Implementing Software Tools in Pascal

This document relates my experience implementing the programs as written in the books by Brian Kernighan and P. J. Plauger, primarily Software Tools in Pascal. The tools are also used in Kernighan's book (with Dennis Ritchie) The C Programming Language. A Bell Labs portability kit is distributed as Plan 9 from User Space. Finally, an implementation has been done in Haskell, http://www.crsr.net/Programming_Languages/SoftwareTools/, as well as my own working through the exercises in Modula-2, Pascal's direct successor.

The Amsterdam Compiler Kit on Linux (ACK. See the ackit RPM I put together for Red Hat Enterprise Linux) is noted in the Appendix on primitives, and current sources remain effectively the same if the time is taken to build it. The Free Pascal compiler is far more portable and well maintained, and suitable implementation of standard Pascal to use with the book. The examples should work on Windows and Unix (e.g. macOS, Linux) systems.

The Pascal standard refers to Revised Pascal as published in the Second Edition of the Pascal User Manual and Report, printed in 1974, with a corrected edition printed in 1978. This is typically called J&W Pascal. I used the 1978 print as a reference, as well having Mickel's and Miner's (Fourth Edition) rewrite on hand. Kernighan's book mentions ANSI Pascal, which was a draft standard at the time, later to become an IEEE standard, with a corresponding international standard ISO/IEC 7185:1983, updated in 1990 (as noted above), now INCITS/ISO/IEC 7185:1990[S2008], a stablized standard. The IEEE has withdrawn theirs. The international standard is a strict interpretation and extension of J&W Pascal, and therefore is expected to be upwards compatible with the Report.

The character type

A common criticism of the primitives of Software Tools in Pascal is the use of the character type, requiring separate utilities to handle it (e.g. putdec instead of write). The original Ratfor version, using Fortran 66 (and PL/1), seems to imply this is because of the lack of a character type in Fortran 66, yet the mention of the character type of PL/1 and Fortran 77 (the latter not yet formally published as a standard when the book went to press), make it clear this was not the primary reason.

Software Tools in Pascal does explain why we didn't just use read and write (pg. 8). Though showing the implementations and explanations at the end of the chapter, the real explanations are given as you go throughout the book, prefaced at the beginning: Certainly, someone ultimately has to worry about the choice of character set, detecting end of line and end of input, efficiency and the like, but most people need not be concerned, because getc and putc conceal the details.

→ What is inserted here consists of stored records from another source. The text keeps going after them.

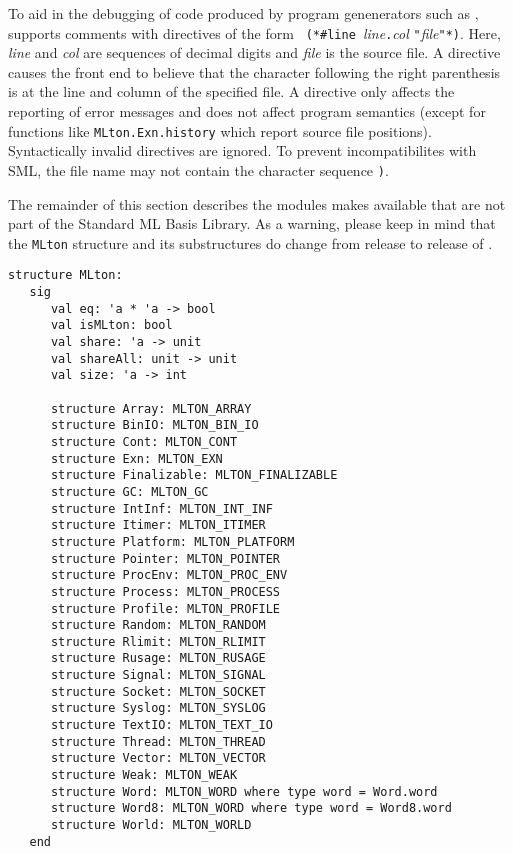 %

To aid in the debugging of code produced by program genenerators such as
,
{\mlton} supports comments with {\nline} directives of the form {\tt
(*\#line }{\it line}{\tt.}{\it col} {\tt "}{\it file}{\tt"*)}.  Here,
{\it line} and {\it col} are sequences of decimal digits and {\it
file} is the source file.  A {\nline} directive causes the front end
to believe that the character following the right parenthesis is at
the line and column of the specified file.  A {\nline} directive only
affects the reporting of error messages and does not affect program
semantics (except for functions like {\tt MLton.Exn.history} which
report source file positions).  Syntactically invalid {\nline}
directives are ignored.  To prevent incompatibilites with SML, the
file name may not contain the character sequence {\tt *)}.
%

The remainder of this section describes the modules {\mlton} makes
available that are not part of the Standard ML Basis Library.  As a
warning, please keep in mind that the {\tt MLton} structure and its
substructures do change from release to release of {\mlton}.

\begin{verbatim}
structure MLton:
   sig
      val eq: 'a * 'a -> bool
      val isMLton: bool
      val share: 'a -> unit
      val shareAll: unit -> unit
      val size: 'a -> int

      structure Array: MLTON_ARRAY
      structure BinIO: MLTON_BIN_IO
      structure Cont: MLTON_CONT
      structure Exn: MLTON_EXN
      structure Finalizable: MLTON_FINALIZABLE
      structure GC: MLTON_GC
      structure IntInf: MLTON_INT_INF
      structure Itimer: MLTON_ITIMER
      structure Platform: MLTON_PLATFORM
      structure Pointer: MLTON_POINTER
      structure ProcEnv: MLTON_PROC_ENV
      structure Process: MLTON_PROCESS
      structure Profile: MLTON_PROFILE
      structure Random: MLTON_RANDOM
      structure Rlimit: MLTON_RLIMIT
      structure Rusage: MLTON_RUSAGE
      structure Signal: MLTON_SIGNAL
      structure Socket: MLTON_SOCKET
      structure Syslog: MLTON_SYSLOG
      structure TextIO: MLTON_TEXT_IO
      structure Thread: MLTON_THREAD
      structure Vector: MLTON_VECTOR
      structure Weak: MLTON_WEAK
      structure Word: MLTON_WORD where type word = Word.word
      structure Word8: MLTON_WORD where type word = Word8.word
      structure World: MLTON_WORLD
   end
\end{verbatim}
%
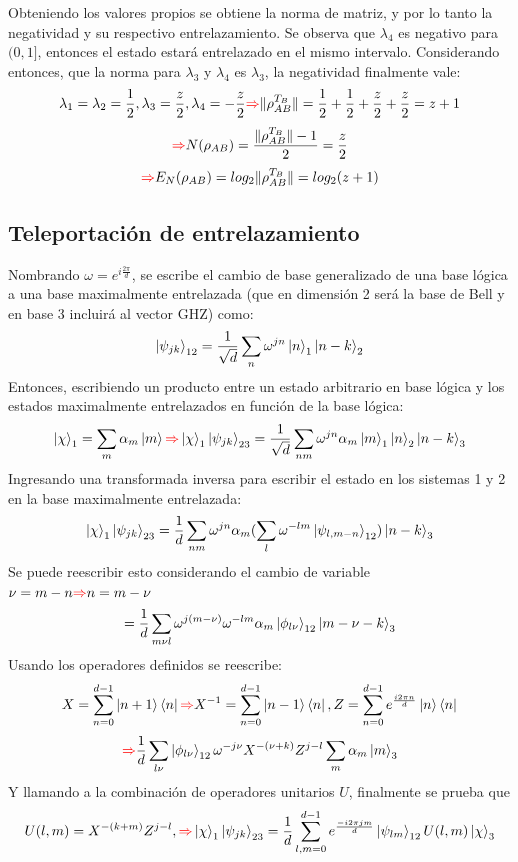 \documentclass{book}
\begin{document}
Obteniendo los valores propios se obtiene la norma de matriz, y por lo tanto la negatividad y su respectivo entrelazamiento. Se observa que $\lambda_4$ es negativo para $(0,1]$, entonces el estado estará entrelazado en el mismo intervalo. Considerando entonces, que la norma para $\lambda_3$ y $\lambda_4$ es $\lambda_3$, la negatividad finalmente vale:
$$\lambda_1=\lambda_2=\frac{1}{2},\lambda_3=\frac{z}{2},\lambda_4=-\frac{z}{2}\textcolor{red}{\Rightarrow} \lVert\rho_{AB}^{T_B}\rVert=\frac{1}{2}+\frac{1}{2}+\frac{z}{2}+\frac{z}{2}=z+1$$
$$\textcolor{red}{\Rightarrow} N(\rho_{AB})=\frac{\lVert\rho_{AB}^{T_B}\rVert-1}{2}=\frac{z}{2}$$ 
$$\textcolor{red}{\Rightarrow} E_N(\rho_{AB})=log_2\lVert\rho_{AB}^{T_B}\rVert=log_2(z+1)$$
\subsection{Teleportación de entrelazamiento} Nombrando $\omega=e^{i\frac{2\pi}{d}}$, se escribe el cambio de base generalizado de una base lógica a una base maximalmente entrelazada (que en dimensión 2 será la base de Bell y en base 3 incluirá al vector GHZ) como:
$$\ket{\psi_{jk}}_{12}=\frac{1}{\sqrt{d}}\sum_n \omega^{jn}\ket{n}_1\ket{n-k}_2$$
Entonces, escribiendo un producto entre un estado arbitrario en base lógica y los estados maximalmente entrelazados en función de la base lógica:
$$\ket{\chi}_1=\sum_m\alpha_m\ket{m}\textcolor{red}{\Rightarrow} \ket{\chi}_1\ket{\psi_{jk}}_{23}=\frac{1}{\sqrt{d}}\sum_{nm} \omega^{jn}\alpha_m\ket{m}_1\ket{n}_2\ket{n-k}_3$$
Ingresando una transformada inversa para escribir el estado en los sistemas 1 y 2 en la base maximalmente entrelazada:
$$\ket{\chi}_1\ket{\psi_{jk}}_{23}=\frac{1}{d}\sum_{nm} \omega^{jn}\alpha_m(\sum_l \omega^{-lm}\ket{\psi_{l,m-n}}_{12})\ket{n-k}_3$$
Se puede reescribir esto considerando el cambio de variable $\nu=m-n\textcolor{red}{\Rightarrow} n=m-\nu$
$$=\frac{1}{d}\sum_{m\nu l}\omega^{j(m-\nu)}\omega^{-lm}\alpha_m\ket{\phi_{l\nu}}_{12}\ket{m-\nu-k}_3 $$
Usando los operadores definidos se reescribe:
$$X=\sum_{n=0}^{d-1}\ket{n+1}\bra{n} \textcolor{red}{\Rightarrow} X^{-1}=\sum_{n=0}^{d-1}\ket{n-1}\bra{n}, Z=\sum_{n=0}^{d-1}e^{\frac{i2\pi n}{d}}\ket{n}\bra{n}$$
$$ \textcolor{red}{\Rightarrow} \frac{1}{d}\sum_{l\nu}\ket{\phi_{l\nu}}_{12}\omega^{-j\nu}X^{-(\nu+k)}Z^{j-l}\sum_m\alpha_m\ket{m}_3$$
Y llamando a la combinación de operadores unitarios $U$, finalmente se prueba que
$$ U(l,m)=X^{-(k+m)}Z^{j-l},  \textcolor{red}{\Rightarrow} \ket{\chi}_1\ket{\psi_{jk}}_{23}=\frac{1}{d}\sum_{l,m=0}^{d-1}e^{\frac{-i2\pi jm}{d}}\ket{\psi_{lm}}_{12}U(l,m)\ket{\chi}_3$$
\end{document}
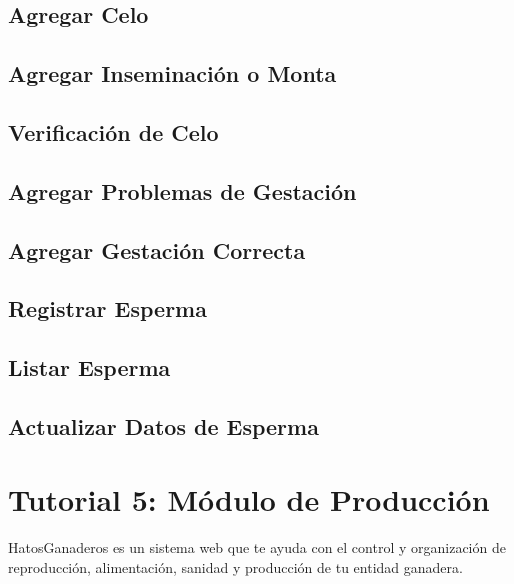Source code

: \documentclass[letterpaper,10pt,spanish]{sphinxmanual}
\begin{document}
\subsection{Agregar Celo}
\label{Tutorial 4: M_xf3dulo de Reproducci_xf3n:agregar-celo}

\subsection{Agregar Inseminación o Monta}
\label{Tutorial 4: M_xf3dulo de Reproducci_xf3n:agregar-inseminacion-o-monta}

\subsection{Verificación de Celo}
\label{Tutorial 4: M_xf3dulo de Reproducci_xf3n:verificacion-de-celo}

\subsection{Agregar Problemas de Gestación}
\label{Tutorial 4: M_xf3dulo de Reproducci_xf3n:agregar-problemas-de-gestacion}

\subsection{Agregar Gestación Correcta}
\label{Tutorial 4: M_xf3dulo de Reproducci_xf3n:agregar-gestacion-correcta}

\subsection{Registrar Esperma}
\label{Tutorial 4: M_xf3dulo de Reproducci_xf3n:registrar-esperma}

\subsection{Listar Esperma}
\label{Tutorial 4: M_xf3dulo de Reproducci_xf3n:listar-esperma}

\subsection{Actualizar Datos de Esperma}
\label{Tutorial 4: M_xf3dulo de Reproducci_xf3n:actualizar-datos-de-esperma}

\section{Tutorial 5: Módulo de Producción}
\label{Tutorial 5: M_xf3dulo de Producci_xf3n::doc}\label{Tutorial 5: M_xf3dulo de Producci_xf3n:tutorial-5-modulo-de-produccion}
HatosGanaderos es un sistema web que te ayuda con el control y organización de reproducción, alimentación, sanidad y producción de tu entidad ganadera.
\end{document}
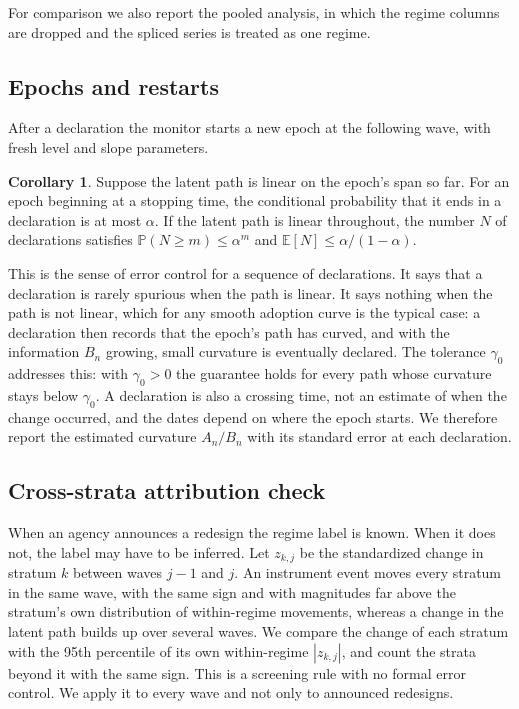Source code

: \documentclass[Afour,sageh,times]{sagej}
\theoremstyle{definition}
\newtheorem{corollary}{Corollary}
\newcommand{\E}{\mathbb{E}}
\newcommand{\Prob}{\mathbb{P}}
\begin{document}
For comparison we also report the pooled analysis, in which the regime columns are dropped and the spliced series is treated as one regime.

\subsection{Epochs and restarts}
\label{sec:epochs}

After a declaration the monitor starts a new epoch at the following wave, with fresh level and slope parameters.

\begin{corollary}
\label{cor:epochs}
Suppose the latent path is linear on the epoch's span so far. For an epoch beginning at a stopping time, the conditional probability that it ends in a declaration is at most $\alpha$. If the latent path is linear throughout, the number $N$ of declarations satisfies $\Prob(N \ge m) \le \alpha^m$ and $\E[N] \le \alpha/(1-\alpha)$.
\end{corollary}

This is the sense of error control for a sequence of declarations. It says that a declaration is rarely spurious when the path is linear. It says nothing when the path is not linear, which for any smooth adoption curve is the typical case: a declaration then records that the epoch's path has curved, and with the information $B_n$ growing, small curvature is eventually declared. The tolerance $\gamma_0$ addresses this: with $\gamma_0 > 0$ the guarantee holds for every path whose curvature stays below $\gamma_0$. A declaration is also a crossing time, not an estimate of when the change occurred, and the dates depend on where the epoch starts. We therefore report the estimated curvature $A_n/B_n$ with its standard error at each declaration.

\subsection{Cross-strata attribution check}
\label{sec:diagnostic}

When an agency announces a redesign the regime label is known. When it does not, the label may have to be inferred. Let $z_{k,j}$ be the standardized change in stratum $k$ between waves $j-1$ and $j$. An instrument event moves every stratum in the same wave, with the same sign and with magnitudes far above the stratum's own distribution of within-regime movements, whereas a change in the latent path builds up over several waves. We compare the change of each stratum with the 95th percentile of its own within-regime $|z_{k,j}|$, and count the strata beyond it with the same sign. This is a screening rule with no formal error control. We apply it to every wave and not only to announced redesigns.
\end{document}
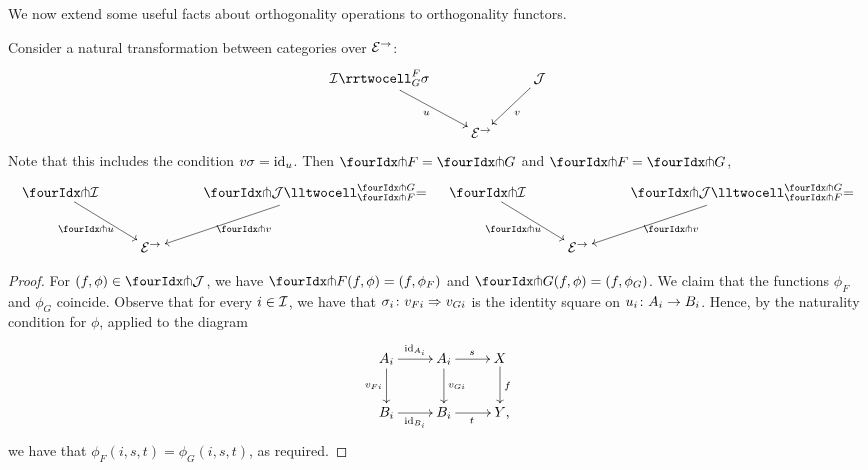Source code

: \documentclass[reqno,10pt,a4paper,oneside,draft]{amsart}
\begin{document}
We now extend some useful facts about orthogonality operations to orthogonality functors.

\begin{proposition} \label{thm:orth-nat}
Consider a natural transformation between categories over $\catE^\to$:
\[
\xymatrix{
  \cal{I}
  \rrtwocell_G^F{\sigma}
 \ar[dr]_{u}
&&
  \cal{J}
  \ar[dl]^{v}
\\&
  \catE^\to
}
\]
Note that this includes the condition $v \sigma = \id_u$.
Then $\liftr{F} = \liftr{G}$ and $\liftl{F} = \liftl{G}$, 
\begin{align*}
\xymatrix{
  \liftr{\cal{I}}
  \ar[dr]_{\liftr{u}}
&&
  \liftr{\cal{J}}
  \lltwocell_{\liftr{F}}^{\liftr{G}}{=}
  \ar[dl]^{\liftr{v}}
\\&
  \catE^\to
}
&&
\xymatrix{
  \liftl{\cal{I}}
  \ar[dr]_{\liftl{u}}
&&
  \liftl{\cal{J}}
  \lltwocell_{\liftl{F}}^{\liftl{G}}{=}
  \ar[dl]^{\liftl{v}}
\\&
  \catE^\to
}
\end{align*}
\end{proposition}

\begin{proof}
For $(f, \phi) \in \liftr{\cal{J}}$, we have $\liftr{F}(f, \phi) = (f, \phi_F)$ and $\liftr{G}(f, \phi) = (f, \phi_G)$.
We claim that the functions $\phi_F$ and $\phi_G$ coincide.
Observe that for every $i \in \cal{I}$, we have that $\sigma_i \co v_{Fi} \Rightarrow v_{Gi}$ is the identity square on $u_i \co A_i \to B_i$.
Hence, by the naturality condition for $\phi$, applied to the diagram
\[
\xymatrix{
  A_i \ar[r]^{\id_{A_i}} \ar[d]_{v_{Fi}} & A_i \ar[d]^{v_{Gi}} \ar[r]^{s} & X \ar[d]^{f} \\
  B_i \ar[r]_{\id_{B_i}} & B_i \ar[r]_{t} & Y
\rlap{,}}
\]
we have that $\phi_F(i, s, t) = \phi_G(i, s, t)$, as required.
\end{proof}

\end{document}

To elaborate, most Pascal systems require that upon reaching the end of a line, detected with the eol function, that the readln procedure be called. On Windows, where the ASCII standard carriage return, followed by line feed, is used, NEWLINE is treated as a character (not two). This was expected by design (see pg. 14), and is subtly implied by the primitives support for systems that use CRLF (e.g. CP/M, VMS). A byte counter is not the same as a character counter (though they are treated the same in the standard Unix wc command).

However, this discussion makes the point that varying character sets (e.g. EBCDIC, ISO-8859-1, ASCII) require changing the source to accomodate the difference. By burying these details within the primitive, getc can receive a Windows-1252 code point character, pass the internal representation on to putc, and only have to worry about ASCII inside the primitives themselves. I had considered using the EOT character under Unix, SUB under Windows, (and in Modula-2, as suggested by PIM4, the FS character), but once the case is made for getc/putc, passing characters around as a signed INTEGER (i.e. the character subrange) makes more explicit their handling, as evidenced by the globdefs.p module text, and only requires a few extra primitives.

The Appendix makes clear that the direct use of read and write, mapped to their C equivalents under Unix, were inefficient. This alone doesn't make the primitives necessary, but the fact that they can be optimized later without changing the program does.

Finally, having functions that can pass the character as its return value makes for a simpler main procedure. This has received criticism from Pascal users that this is too much like C, and indeed some of the preprocessing and integer passing of characters are used there too, but the Pascal p-system itself and other examples of Wirth's use getch in a similar way.

Reading the text carefully, it becomes clear that Kernighan was thoughtful, consistent, and elegant in his approach to Pascal.

Getting Started

From time to time, Software Tools requires that primitives be built for the programs to function as intended. Software Tools in Pascal provides primitives for the UCB Pascal interpreter, WhiteSmith's Pascal (including references to the UCB compiler for DEC Vax, and ACK, though it is assumed that external primitives are built, perhaps from C, or are already available), and UCSD Pascal Version IV from SofTech. In most cases, the UCB Pascal primitives could be updated to work in an equivalent way with Free Pascal, but Kernighan's descriptions leave out some interesting assumptions that are compiler specific for which I had to track down a copy of the UCB manual to identify the details of the assumption (e.g. blank padding).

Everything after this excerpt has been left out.